» Directions: Searching the material below, find each line that includes the word "from", and copy it.

━━━━

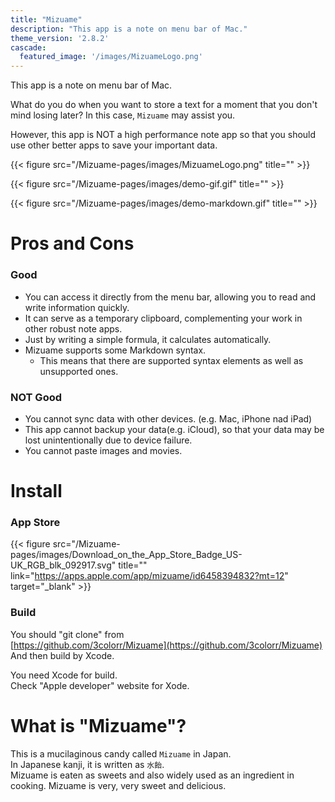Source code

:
 ```yaml
---
title: "Mizuame"
description: "This app is a note on menu bar of Mac."
theme_version: '2.8.2'
cascade:
  featured_image: '/images/MizuameLogo.png'
---
```

This app is a note on menu bar of Mac.  

What do you do when you want to store a text for a moment that you don't mind losing later?
In this case, `Mizuame` may assist you.

However, this app is NOT a high performance note app so that you should use other better apps to save your important data.  

{{< figure src="/Mizuame-pages/images/MizuameLogo.png" title="" >}}

{{< figure src="/Mizuame-pages/images/demo-gif.gif" title="" >}}

{{< figure src="/Mizuame-pages/images/demo-markdown.gif" title="" >}}

# Pros and Cons
### Good
- You can access it directly from the menu bar, allowing you to read and write information quickly.
- It can serve as a temporary clipboard, complementing your work in other robust note apps.
- Just by writing a simple formula, it calculates automatically.
- Mizuame supports some Markdown syntax.
  - This means that there are supported syntax elements as well as unsupported ones.

### NOT Good
- You cannot sync data with other devices. (e.g. Mac, iPhone nad iPad)
- This app cannot backup your data(e.g. iCloud), so that your data may be lost unintentionally due to device failure.
- You cannot paste images and movies.

# Install
### App Store
{{< figure src="/Mizuame-pages/images/Download_on_the_App_Store_Badge_US-UK_RGB_blk_092917.svg" title="" link="https://apps.apple.com/app/mizuame/id6458394832?mt=12" target="_blank" >}}

### Build
You should "git clone" from  
[https://github.com/3colorr/Mizuame](https://github.com/3colorr/Mizuame)  
And then build by Xcode.

You need Xcode for build.  
Check "Apple developer" website for Xode.  

# What is "Mizuame"?
This is a mucilaginous candy called `Mizuame` in Japan.  
In Japanese kanji, it is written as `水飴`.  
Mizuame is eaten as sweets and also widely used as an ingredient in cooking. Mizuame is very, very sweet and delicious.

━━━━

» Output for this task:
- You can access it directly from the menu bar, allowing you to read and write information quickly.
You should "git clone" from  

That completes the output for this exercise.